Behavior to support: Temporary project teams spin up quickly to keep pace with work. People need spaces where they can switch among informative, evaluative and generative collaboration — sometimes with AI capturing notes and surfacing insights, sometimes with remote colleagues joining.

How it works: Collaboration rarely stays in one mode for long. A reservable, multi-week
project room with microzones gives teams flexibility to move between different types of
work without breaking momentum. Instead of forcing activity into a single meeting setting, the
space adapts as collaboration evolves.

Informative collaboration happens when teams share updates, align on context or onboard new members. Large digital displays enlist AI to update progress, timelines and action items. Settings prioritize clear sightlines and consistent audio so everyone can see and hear each other. Individual workspaces have visibility to digital displays, making it easy to immerse new team members. Plus, these spaces allow for quick ad-hoc connections (see image below,
left zone).

  1. An always-on AI-assisted dashboard provides information on progress and action items.
  2. Team members easily move between focus and team-based work as they use AI individually and in small groups.
  3. An eye-to-eye setting with just-right lighting is designed for equity, whether in person or remote. Cameras with object detection frame and label each person.
  4. A mobile digital display, digital markerboard and stools encourage active engagement. AI takes notes and provides real-time updates.

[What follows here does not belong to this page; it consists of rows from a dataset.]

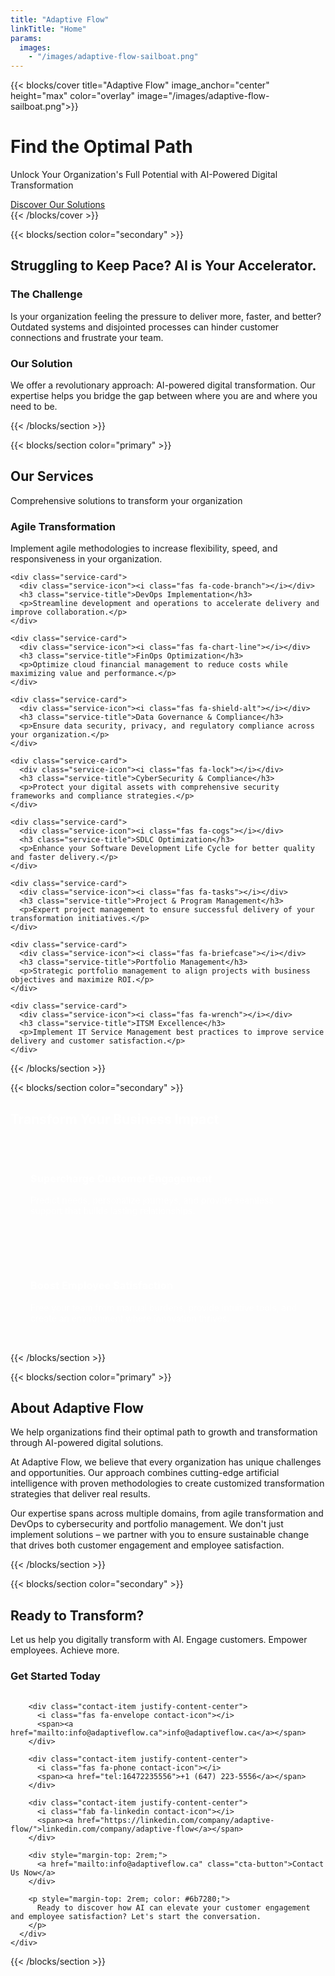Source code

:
 ```yaml
---
title: "Adaptive Flow"
linkTitle: "Home"
params:
  images:
    - "/images/adaptive-flow-sailboat.png"
---
```


{{< blocks/cover title="Adaptive Flow" image_anchor="center" height="max" color="overlay" image="/images/adaptive-flow-sailboat.png">}}
<div class="hero-section">
  <div class="container">
    <h1 class="hero-title">Find the Optimal Path</h1>
    <p class="hero-subtitle">Unlock Your Organization's Full Potential with AI-Powered Digital Transformation</p>
    <a class="cta-button" href="#services">Discover Our Solutions</a>
  </div>
</div>
{{< /blocks/cover >}}

{{< blocks/section color="secondary" >}}
<div class="container section-padding" id="problem">
  <div class="row">
    <div class="col-12">
      <h2 class="section-title">Struggling to Keep Pace? AI is Your Accelerator.</h2>
    </div>
  </div>
  <div class="row">
    <div class="col-md-6">
      <div class="problem-box">
        <h3><i class="fas fa-exclamation-triangle" style="color: var(--af-accent);"></i> The Challenge</h3>
        <p>Is your organization feeling the pressure to deliver more, faster, and better? Outdated systems and disjointed processes can hinder customer connections and frustrate your team.</p>
      </div>
    </div>
    <div class="col-md-6">
      <div class="solution-box">
        <h3><i class="fas fa-lightbulb" style="color: var(--af-secondary);"></i> Our Solution</h3>
        <p>We offer a revolutionary approach: AI-powered digital transformation. Our expertise helps you bridge the gap between where you are and where you need to be.</p>
      </div>
    </div>
  </div>
</div>
{{< /blocks/section >}}

{{< blocks/section color="primary" >}}
<div class="container section-padding" id="services">
  <div class="row">
    <div class="col-12">
      <h2 class="section-title">Our Services</h2>
      <p class="section-subtitle">Comprehensive solutions to transform your organization</p>
    </div>
  </div>
  
  <div class="services-grid">
    <div class="service-card">
      <div class="service-icon"><i class="fas fa-sync-alt"></i></div>
      <h3 class="service-title">Agile Transformation</h3>
      <p>Implement agile methodologies to increase flexibility, speed, and responsiveness in your organization.</p>
    </div>
    
    <div class="service-card">
      <div class="service-icon"><i class="fas fa-code-branch"></i></div>
      <h3 class="service-title">DevOps Implementation</h3>
      <p>Streamline development and operations to accelerate delivery and improve collaboration.</p>
    </div>
    
    <div class="service-card">
      <div class="service-icon"><i class="fas fa-chart-line"></i></div>
      <h3 class="service-title">FinOps Optimization</h3>
      <p>Optimize cloud financial management to reduce costs while maximizing value and performance.</p>
    </div>
    
    <div class="service-card">
      <div class="service-icon"><i class="fas fa-shield-alt"></i></div>
      <h3 class="service-title">Data Governance & Compliance</h3>
      <p>Ensure data security, privacy, and regulatory compliance across your organization.</p>
    </div>
    
    <div class="service-card">
      <div class="service-icon"><i class="fas fa-lock"></i></div>
      <h3 class="service-title">CyberSecurity & Compliance</h3>
      <p>Protect your digital assets with comprehensive security frameworks and compliance strategies.</p>
    </div>
    
    <div class="service-card">
      <div class="service-icon"><i class="fas fa-cogs"></i></div>
      <h3 class="service-title">SDLC Optimization</h3>
      <p>Enhance your Software Development Life Cycle for better quality and faster delivery.</p>
    </div>
    
    <div class="service-card">
      <div class="service-icon"><i class="fas fa-tasks"></i></div>
      <h3 class="service-title">Project & Program Management</h3>
      <p>Expert project management to ensure successful delivery of your transformation initiatives.</p>
    </div>
    
    <div class="service-card">
      <div class="service-icon"><i class="fas fa-briefcase"></i></div>
      <h3 class="service-title">Portfolio Management</h3>
      <p>Strategic portfolio management to align projects with business objectives and maximize ROI.</p>
    </div>
    
    <div class="service-card">
      <div class="service-icon"><i class="fas fa-wrench"></i></div>
      <h3 class="service-title">ITSM Excellence</h3>
      <p>Implement IT Service Management best practices to improve service delivery and customer satisfaction.</p>
    </div>
  </div>
</div>
{{< /blocks/section >}}

{{< blocks/section color="secondary" >}}
<div class="container section-padding" id="benefits">
  <div class="row">
    <div class="col-12">
      <h2 class="section-title" style="color: white;">Transform Your Business Impact</h2>
    </div>
  </div>
  <div class="row text-center">
    <div class="col-md-6 mb-4">
      <div style="background: rgba(255,255,255,0.1); padding: 2rem; border-radius: 12px;">
        <i class="fas fa-users fa-3x mb-3" style="color: var(--af-secondary);"></i>
        <h3 style="color: white;">Supercharge Customer Engagement</h3>
        <p style="color: rgba(255,255,255,0.9);">Predict needs, personalize journeys, and provide seamless support that builds lasting relationships.</p>
      </div>
    </div>
    <div class="col-md-6 mb-4">
      <div style="background: rgba(255,255,255,0.1); padding: 2rem; border-radius: 12px;">
        <i class="fas fa-rocket fa-3x mb-3" style="color: var(--af-secondary);"></i>
        <h3 style="color: white;">Boost Employee Satisfaction</h3>
        <p style="color: rgba(255,255,255,0.9);">Free your team from manual burdens, provide intuitive tools, and create an environment where innovation thrives.</p>
      </div>
    </div>
  </div>
</div>
{{< /blocks/section >}}

{{< blocks/section color="primary" >}}
<div class="container section-padding" id="about">
  <div class="row">
    <div class="col-12">
      <h2 class="section-title">About Adaptive Flow</h2>
      <div class="row">
        <div class="col-md-8 mx-auto">
          <p class="lead text-center">We help organizations find their optimal path to growth and transformation through AI-powered digital solutions.</p>
          <p>At Adaptive Flow, we believe that every organization has unique challenges and opportunities. Our approach combines cutting-edge artificial intelligence with proven methodologies to create customized transformation strategies that deliver real results.</p>
          <p>Our expertise spans across multiple domains, from agile transformation and DevOps to cybersecurity and portfolio management. We don't just implement solutions – we partner with you to ensure sustainable change that drives both customer engagement and employee satisfaction.</p>
        </div>
      </div>
    </div>
  </div>
</div>
{{< /blocks/section >}}

{{< blocks/section color="secondary" >}}
<div class="container section-padding" id="contact">
  <div class="row">
    <div class="col-12">
      <h2 class="section-title">Ready to Transform?</h2>
      <p class="section-subtitle">Let us help you digitally transform with AI. Engage customers. Empower employees. Achieve more.</p>
    </div>
  </div>
  <div class="row justify-content-center">
    <div class="col-md-8">
      <div class="contact-info text-center">
        <h3 style="color: var(--af-primary); margin-bottom: 2rem;">Get Started Today</h3>
        
        <div class="contact-item justify-content-center">
          <i class="fas fa-envelope contact-icon"></i>
          <span><a href="mailto:info@adaptiveflow.ca">info@adaptiveflow.ca</a></span>
        </div>
        
        <div class="contact-item justify-content-center">
          <i class="fas fa-phone contact-icon"></i>
          <span><a href="tel:16472235556">+1 (647) 223-5556</a></span>
        </div>
        
        <div class="contact-item justify-content-center">
          <i class="fab fa-linkedin contact-icon"></i>
          <span><a href="https://linkedin.com/company/adaptive-flow/">linkedin.com/company/adaptive-flow</a></span>
        </div>
        
        <div style="margin-top: 2rem;">
          <a href="mailto:info@adaptiveflow.ca" class="cta-button">Contact Us Now</a>
        </div>
        
        <p style="margin-top: 2rem; color: #6b7280;">
          Ready to discover how AI can elevate your customer engagement and employee satisfaction? Let's start the conversation.
        </p>
      </div>
    </div>
  </div>
</div>
{{< /blocks/section >}}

Evaluative collaboration turns the team’s focus to comparing options and making decisions. This area (see image above, upper right zone) balances visibility between people and content, enabling the review of multiple sources at once. Thoughtful acoustics and lighting reduce cognitive load. Integrated AI supports content capture, transcription and summarization, helping ensure information is shared equitably even after the session ends.

For generative collaboration, teams need to explore, iterate and build together. Writable surfaces, large shared displays and reconfigurable furniture support movement between divergent and convergent thinking. Ideas flow effortlessly from analog to digital, with AI helping synthesize inputs while preserving the group’s creative energy (see image above, right zone). Together, these microzones create a project room that supports how collaboration really works — fluid, layered and deeply human.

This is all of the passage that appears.